_What is needed_.
What lines in the records below contain the string "experiments"? Copy every one.

_Data for this exercise_.
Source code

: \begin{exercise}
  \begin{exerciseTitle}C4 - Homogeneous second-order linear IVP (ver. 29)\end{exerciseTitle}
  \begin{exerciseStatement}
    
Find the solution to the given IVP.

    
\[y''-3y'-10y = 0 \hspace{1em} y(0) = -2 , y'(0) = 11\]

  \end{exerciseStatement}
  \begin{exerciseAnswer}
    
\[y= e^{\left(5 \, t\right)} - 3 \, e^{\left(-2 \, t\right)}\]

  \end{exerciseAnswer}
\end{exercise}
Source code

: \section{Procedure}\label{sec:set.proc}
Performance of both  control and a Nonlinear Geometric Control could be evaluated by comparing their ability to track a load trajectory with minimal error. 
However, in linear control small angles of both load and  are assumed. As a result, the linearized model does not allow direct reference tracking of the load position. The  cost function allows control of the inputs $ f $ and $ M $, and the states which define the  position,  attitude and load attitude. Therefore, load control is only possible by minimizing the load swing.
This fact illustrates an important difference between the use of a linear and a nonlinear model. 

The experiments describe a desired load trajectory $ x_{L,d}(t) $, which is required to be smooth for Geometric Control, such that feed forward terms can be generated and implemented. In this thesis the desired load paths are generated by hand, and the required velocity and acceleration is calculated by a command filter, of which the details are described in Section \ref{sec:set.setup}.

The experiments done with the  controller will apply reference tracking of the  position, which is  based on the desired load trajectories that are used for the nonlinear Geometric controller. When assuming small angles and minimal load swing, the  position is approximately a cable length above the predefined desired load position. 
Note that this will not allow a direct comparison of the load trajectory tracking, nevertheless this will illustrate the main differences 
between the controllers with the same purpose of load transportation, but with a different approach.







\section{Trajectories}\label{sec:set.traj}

_Problem solution_.
The experiments describe a desired load trajectory $ x_{L,d}(t) $, which is required to be smooth for Geometric Control, such that feed forward terms can be generated and implemented. In this thesis the desired load paths are generated by hand, and the required velocity and acceleration is calculated by a command filter, of which the details are described in Section \ref{sec:set.setup}.
The experiments done with the  controller will apply reference tracking of the  position, which is  based on the desired load trajectories that are used for the nonlinear Geometric controller. When assuming small angles and minimal load swing, the  position is approximately a cable length above the predefined desired load position. 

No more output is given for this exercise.